DESCRIPTION OF THE TASK:
Lines holding the string "viewCartItems": copy each one from the listing below.

########

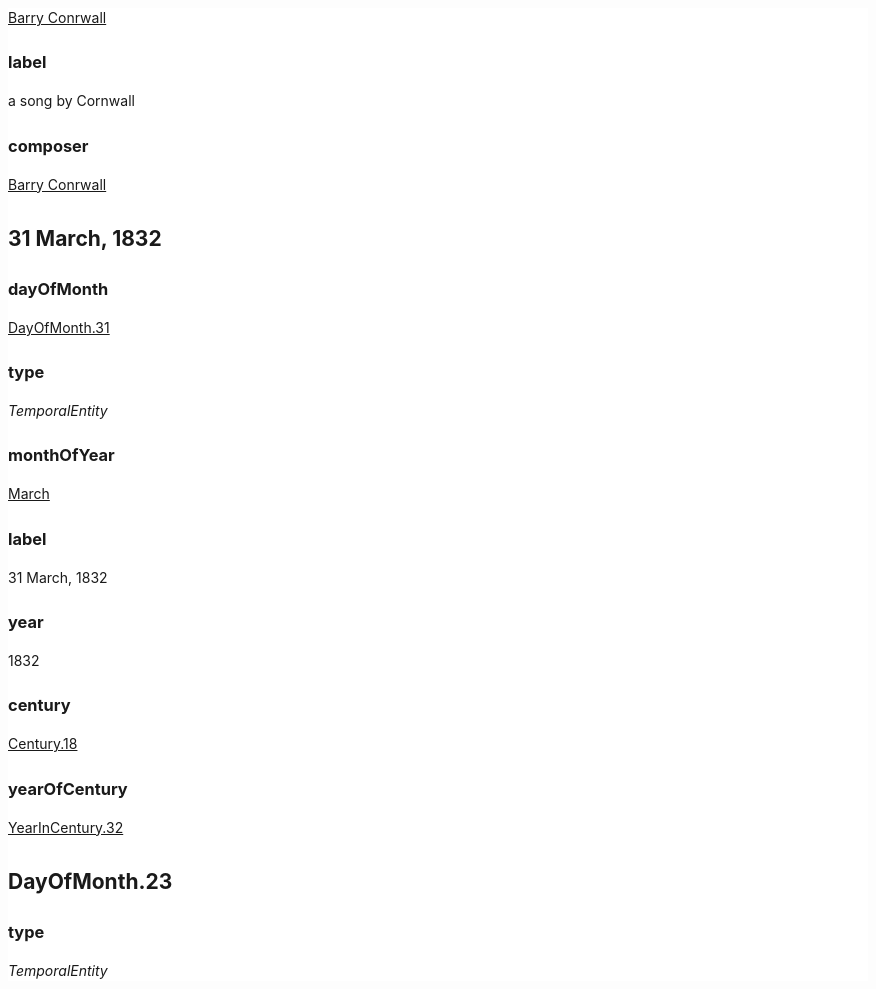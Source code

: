 
[Barry Conrwall](#Barry-Conrwall)

### label


a song by Cornwall

### composer


[Barry Conrwall](#Barry-Conrwall)

## 31 March, 1832

### dayOfMonth


[DayOfMonth.31](#DayOfMonth.31)

### type


*TemporalEntity*

### monthOfYear


[March](#March)

### label


31 March, 1832

### year


1832

### century


[Century.18](#Century.18)

### yearOfCentury


[YearInCentury.32](#YearInCentury.32)

## DayOfMonth.23

### type


*TemporalEntity*
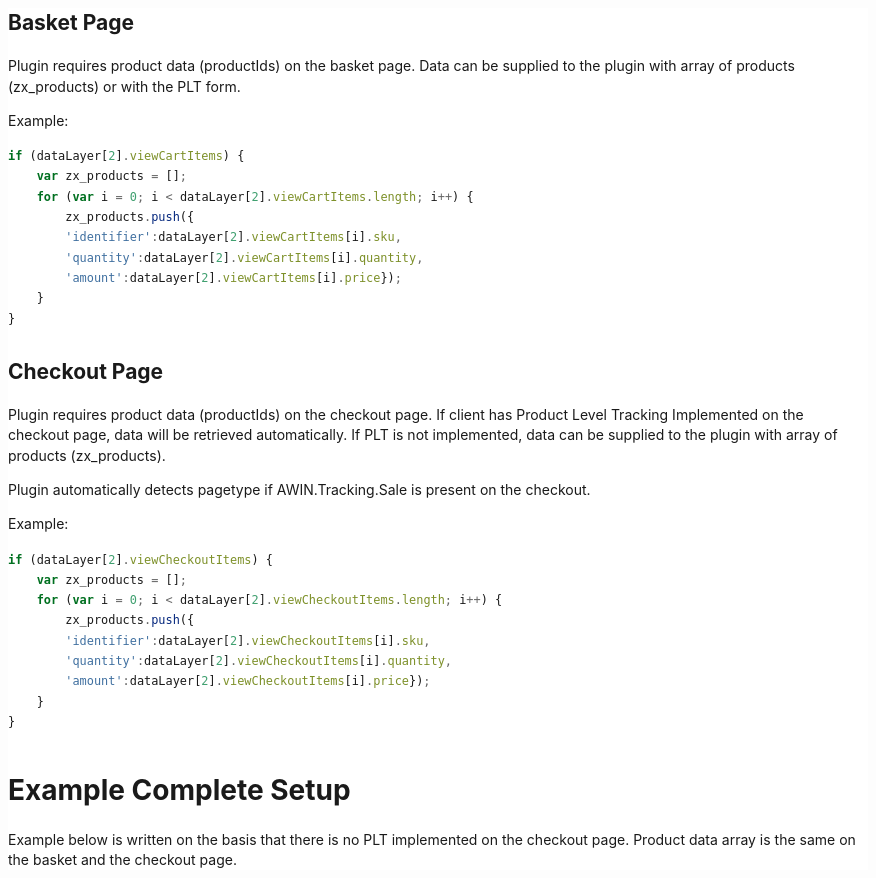 
## Basket Page

Plugin requires product data (productIds) on the basket page. Data can
be supplied to the plugin with array of products (zx_products) or with
the PLT form.

Example:


``` javascript
if (dataLayer[2].viewCartItems) {
    var zx_products = [];
    for (var i = 0; i < dataLayer[2].viewCartItems.length; i++) {
        zx_products.push({
        'identifier':dataLayer[2].viewCartItems[i].sku,
        'quantity':dataLayer[2].viewCartItems[i].quantity,
        'amount':dataLayer[2].viewCartItems[i].price});
    }
}
```




## Checkout Page

Plugin requires product data (productIds) on the checkout page. If
client has Product Level Tracking Implemented on the checkout page, data
will be retrieved automatically. If PLT is not implemented, data can be
supplied to the plugin with array of products (zx_products).

Plugin automatically detects pagetype if AWIN.Tracking.Sale is present
on the checkout.

Example:


``` javascript
if (dataLayer[2].viewCheckoutItems) {
    var zx_products = [];
    for (var i = 0; i < dataLayer[2].viewCheckoutItems.length; i++) {
        zx_products.push({
        'identifier':dataLayer[2].viewCheckoutItems[i].sku,
        'quantity':dataLayer[2].viewCheckoutItems[i].quantity,
        'amount':dataLayer[2].viewCheckoutItems[i].price});
    }
}
```




# Example Complete Setup

Example below is written on the basis that there is no PLT implemented
on the checkout page. Product data array is the same on the basket and
the checkout page.
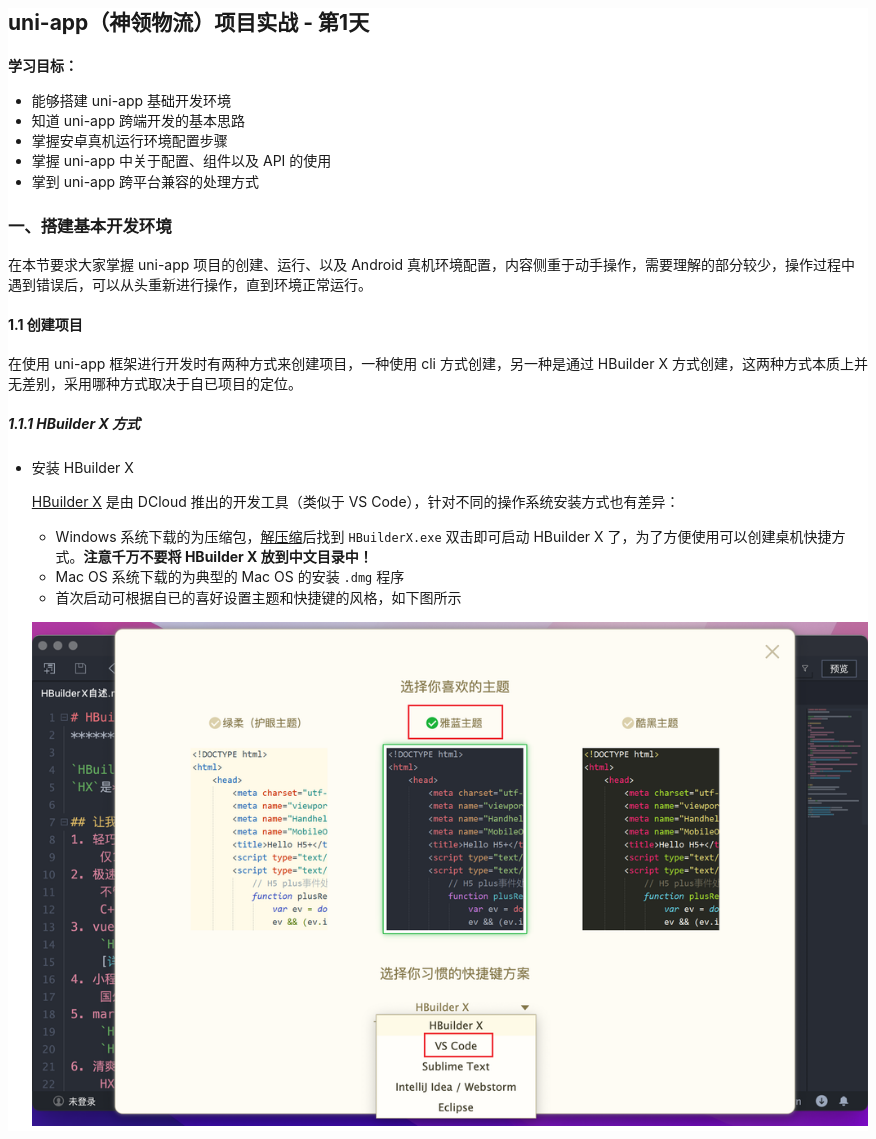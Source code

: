 ## uni-app（神领物流）项目实战 - 第1天



**学习目标：**

- 能够搭建 uni-app 基础开发环境
- 知道 uni-app 跨端开发的基本思路
- 掌握安卓真机运行环境配置步骤
- 掌握 uni-app 中关于配置、组件以及 API 的使用
- 掌到 uni-app 跨平台兼容的处理方式



### 一、搭建基本开发环境

在本节要求大家掌握 uni-app 项目的创建、运行、以及 Android 真机环境配置，内容侧重于动手操作，需要理解的部分较少，操作过程中遇到错误后，可以从头重新进行操作，直到环境正常运行。



#### 1.1 创建项目

在使用 uni-app 框架进行开发时有两种方式来创建项目，一种使用 cli 方式创建，另一种是通过 HBuilder X 方式创建，这两种方式本质上并无差别，采用哪种方式取决于自已项目的定位。

##### 1.1.1 HBuilder X 方式

- 安装 HBuilder X

  [HBuilder X](https://www.dcloud.io/hbuilderx.html) 是由 DCloud 推出的开发工具（类似于 VS Code），针对不同的操作系统安装方式也有差异：

  - Windows 系统下载的为压缩包，[解压缩](https://hx.dcloud.net.cn/Tutorial/install/windows)后找到 `HBuilderX.exe` 双击即可启动 HBuilder X 了，为了方便使用可以创建桌机快捷方式。**注意千万不要将 HBuilder X 放到中文目录中！**
  - Mac OS 系统下载的为典型的 Mac OS 的安装 `.dmg` 程序
  - 首次启动可根据自已的喜好设置主题和快捷键的风格，如下图所示

  ![首次启动HBuilder x](./assets/image-1.png)
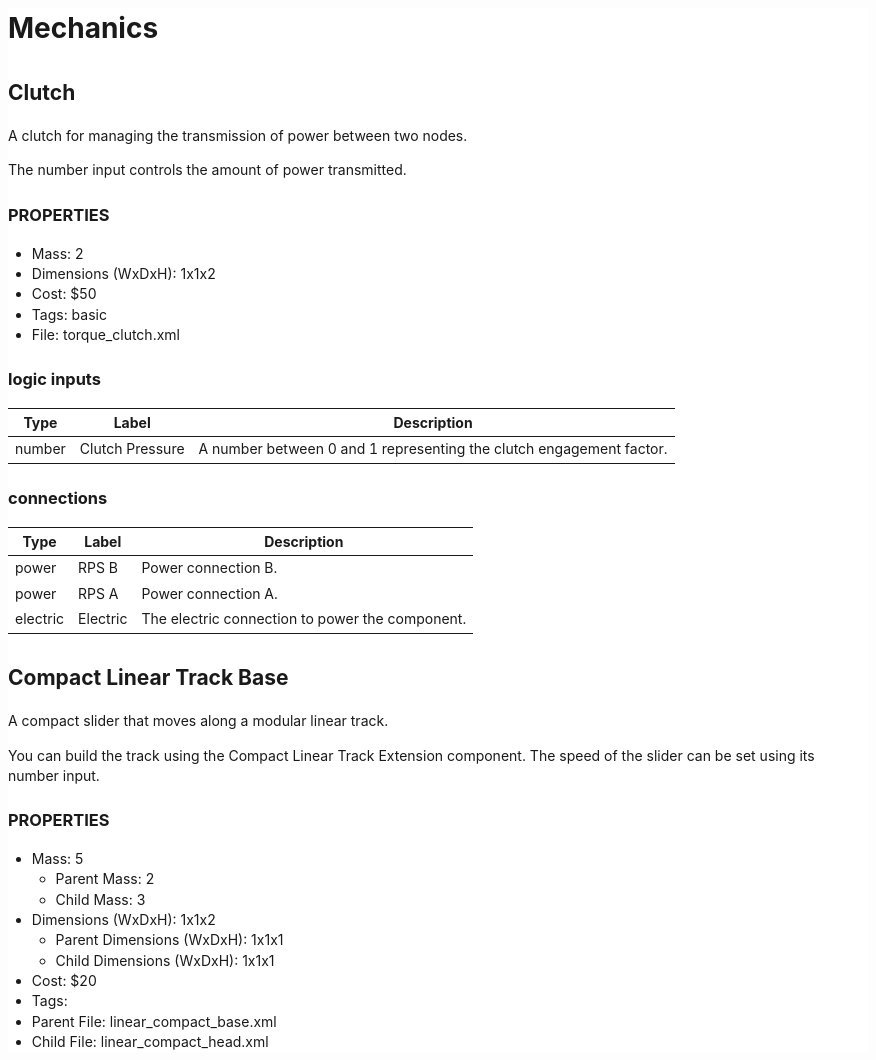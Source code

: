 # Mechanics

## Clutch

A clutch for managing the transmission of power between two nodes.

The number input controls the amount of power transmitted.

### PROPERTIES

- Mass: 2
- Dimensions (WxDxH): 1x1x2
- Cost: $50
- Tags: basic
- File: torque_clutch.xml

### logic inputs

| Type | Label | Description |
| --- | --- | --- |
| number | Clutch Pressure | A number between 0 and 1 representing the clutch engagement factor. |

### connections

| Type | Label | Description |
| --- | --- | --- |
| power | RPS B | Power connection B. |
| power | RPS A | Power connection A. |
| electric | Electric | The electric connection to power the component. |

## Compact Linear Track Base

A compact slider that moves along a modular linear track.

You can build the track using the Compact Linear Track Extension component. The speed of the slider can be set using its number input.

### PROPERTIES

- Mass: 5
  - Parent Mass: 2
  - Child Mass: 3
- Dimensions (WxDxH): 1x1x2
  - Parent Dimensions (WxDxH): 1x1x1
  - Child Dimensions (WxDxH): 1x1x1
- Cost: $20
- Tags: 
- Parent File: linear_compact_base.xml
- Child File: linear_compact_head.xml
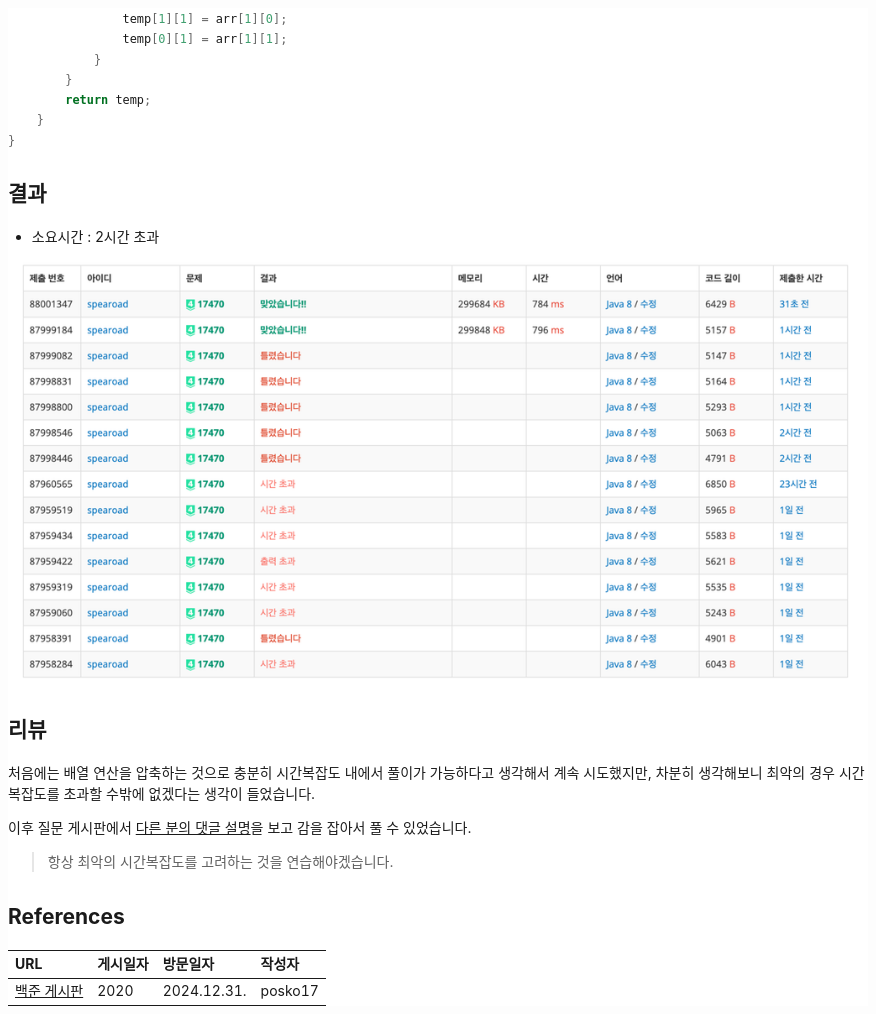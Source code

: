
 ```java
                temp[1][1] = arr[1][0];
                temp[0][1] = arr[1][1];
            }
        }
        return temp;
    }
}
```

## 결과

- 소요시간 : 2시간 초과

![결과](img_5.png)

## 리뷰

처음에는 배열 연산을 압축하는 것으로 충분히 시간복잡도 내에서 풀이가 가능하다고 생각해서 계속 시도했지만, 차분히 생각해보니 최악의 경우 시간복잡도를 초과할 수밖에 없겠다는 생각이 들었습니다.

이후 질문 게시판에서 [다른 분의 댓글 설명](https://www.acmicpc.net/board/view/60438)을 보고 감을 잡아서 풀 수 있었습니다.  

> 항상 최악의 시간복잡도를 고려하는 것을 연습해야겠습니다.

## References

| URL                                                | 게시일자 | 방문일자        | 작성자     |
|:---------------------------------------------------|:-----|:------------|:--------|
| [백준 게시판](https://www.acmicpc.net/board/view/60438) | 2020 | 2024.12.31. | posko17 |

########

YOUR RESPONSE:
if (dataLayer[2].viewCartItems) {
    for (var i = 0; i < dataLayer[2].viewCartItems.length; i++) {
        'identifier':dataLayer[2].viewCartItems[i].sku,
        'quantity':dataLayer[2].viewCartItems[i].quantity,
        'amount':dataLayer[2].viewCartItems[i].price});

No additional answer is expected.